TO DO = Beginning with the line that holds "## Queue Types" in the data below, give again every line through the one that holds "that allow multiple", exactly as written.
(EXTRACTED RECORDS begins)
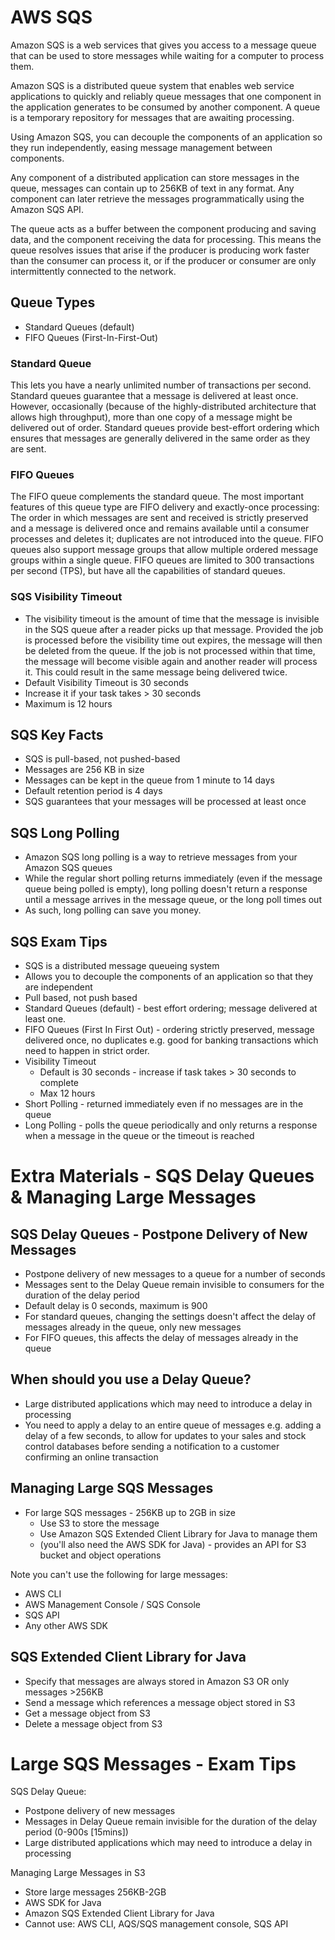 # AWS SQS

Amazon SQS is a web services that gives you access to a message queue that can be used to store messages
while waiting for a computer to process them.

Amazon SQS is a distributed queue system that enables web service applications to quickly
and reliably queue messages that one component in the application generates to be consumed
by another component. A queue is a temporary repository for messages that are awaiting processing.

Using Amazon SQS, you can decouple the components of an application so they run independently, easing
message management between components.

Any component of a distributed application can store messages in the queue, messages can contain up to 256KB
of text in any format. Any component can later retrieve the messages programmatically using the Amazon
SQS API.

The queue acts as a buffer between the component producing and saving data, and the component
receiving the data for processing. This means the queue resolves issues that arise if the
producer is producing work faster than the consumer can process it, or if the producer or consumer
are only intermittently connected to the network.

## Queue Types

* Standard Queues (default)
* FIFO Queues (First-In-First-Out)

### Standard Queue

This lets you have a nearly unlimited number of transactions per second. Standard
queues guarantee that a message is delivered at least once. However, occasionally
(because of the highly-distributed architecture that allows high throughput), more than
one copy of a message might be delivered out of order. Standard queues provide best-effort ordering
which ensures that messages are generally delivered in the same order as they are sent.

### FIFO Queues

The FIFO queue complements the standard queue. The most important features of this queue type are
FIFO delivery and exactly-once processing: The order in which messages are sent and received is
strictly preserved and a message is delivered once and remains available until a consumer processes
and deletes it; duplicates are not introduced into the queue. FIFO queues also support message groups
that allow multiple ordered message groups within a single queue. FIFO queues are limited to 300 transactions
per second (TPS), but have all the capabilities of standard queues.

### SQS Visibility Timeout

* The visibility timeout is the amount of time that the message is invisible in the SQS
queue after a reader picks up that message. Provided the job is processed before the
visibility time out expires, the message will then be deleted from the queue. If the
job is not processed within that time, the message will become visible again and another
reader will process it. This could result in the same message being delivered twice.
* Default Visibility Timeout is 30 seconds
* Increase it if your task takes > 30 seconds
* Maximum is 12 hours

## SQS Key Facts

* SQS is pull-based, not pushed-based
* Messages are 256 KB in size
* Messages can be kept in the queue from 1 minute to 14 days
* Default retention period is 4 days
* SQS guarantees that your messages will be processed at least once

## SQS Long Polling

* Amazon SQS long polling is a way to retrieve messages from your Amazon SQS queues
* While the regular short polling returns immediately (even if the message queue being polled is empty),
long polling doesn't return a response until a message arrives in the message queue, or the long poll times out
* As such, long polling can save you money.

## SQS Exam Tips

* SQS is a distributed message queueing system
* Allows you to decouple the components of an application so that they are independent
* Pull based, not push based
* Standard Queues (default) - best effort ordering; message delivered at least one.
* FIFO Queues (First In First Out) - ordering strictly preserved, message delivered
once, no duplicates e.g. good for banking transactions which need to happen in strict order.
* Visibility Timeout
    * Default is 30 seconds - increase if task takes > 30 seconds to complete
    * Max 12 hours
* Short Polling - returned immediately even if no messages are in the queue
* Long Polling - polls the queue periodically and only returns a response when a
message in the queue or the timeout is reached

# Extra Materials - SQS Delay Queues & Managing Large Messages

## SQS Delay Queues - Postpone Delivery of New Messages

* Postpone delivery of new messages to a queue for a number of seconds
* Messages sent to the Delay Queue remain invisible to consumers for the duration
of the delay period
* Default delay is 0 seconds, maximum is 900
* For standard queues, changing the settings doesn't affect the delay of messages
already in the queue, only new messages
* For FIFO queues, this affects the delay of messages already in the queue

## When should you use a Delay Queue?

* Large distributed applications which may need to introduce a delay in processing
* You need to apply a delay to an entire queue of messages e.g. adding a delay of
a few seconds, to allow for updates to your sales and stock control databases before
sending a notification to a customer confirming an online transaction

## Managing Large SQS Messages

* For large SQS messages - 256KB up to 2GB in size
    * Use S3 to store the message
    * Use Amazon SQS Extended Client Library for Java to manage them
    * (you'll also need the  AWS SDK for Java) - provides an API for S3 bucket
    and object operations

Note you can't use the following for large messages:

* AWS CLI
* AWS Management Console / SQS Console
* SQS API
* Any other AWS SDK

## SQS Extended Client Library for Java

* Specify that messages are always stored in Amazon S3 OR only messages >256KB
* Send a message which references a message object stored in S3
* Get a message object from S3
* Delete a message object from S3

# Large SQS Messages - Exam Tips

SQS Delay Queue:

* Postpone delivery of new messages
* Messages in Delay Queue remain invisible for the duration of the delay period (0-900s [15mins])
* Large distributed applications which may need to introduce a delay in processing

Managing Large Messages in S3

* Store large messages 256KB-2GB
* AWS SDK for Java
* Amazon SQS Extended Client Library for Java
* Cannot use: AWS CLI, AQS/SQS management console, SQS API
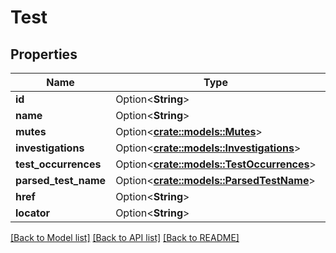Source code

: # Test

## Properties

Name | Type | Description | Notes
------------ | ------------- | ------------- | -------------
**id** | Option<**String**> |  | [optional]
**name** | Option<**String**> |  | [optional]
**mutes** | Option<[**crate::models::Mutes**](mutes.md)> |  | [optional]
**investigations** | Option<[**crate::models::Investigations**](investigations.md)> |  | [optional]
**test_occurrences** | Option<[**crate::models::TestOccurrences**](testOccurrences.md)> |  | [optional]
**parsed_test_name** | Option<[**crate::models::ParsedTestName**](ParsedTestName.md)> |  | [optional]
**href** | Option<**String**> |  | [optional]
**locator** | Option<**String**> |  | [optional]

[[Back to Model list]](../README.md#documentation-for-models) [[Back to API list]](../README.md#documentation-for-api-endpoints) [[Back to README]](../README.md)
(EXTRACTED RECORDS ends)
SOLUTION TO THIS PROBLEM =
## Queue Types

* Standard Queues (default)
* FIFO Queues (First-In-First-Out)

### Standard Queue

This lets you have a nearly unlimited number of transactions per second. Standard
queues guarantee that a message is delivered at least once. However, occasionally
(because of the highly-distributed architecture that allows high throughput), more than
one copy of a message might be delivered out of order. Standard queues provide best-effort ordering
which ensures that messages are generally delivered in the same order as they are sent.

### FIFO Queues

The FIFO queue complements the standard queue. The most important features of this queue type are
FIFO delivery and exactly-once processing: The order in which messages are sent and received is
strictly preserved and a message is delivered once and remains available until a consumer processes
and deletes it; duplicates are not introduced into the queue. FIFO queues also support message groups
that allow multiple ordered message groups within a single queue. FIFO queues are limited to 300 transactions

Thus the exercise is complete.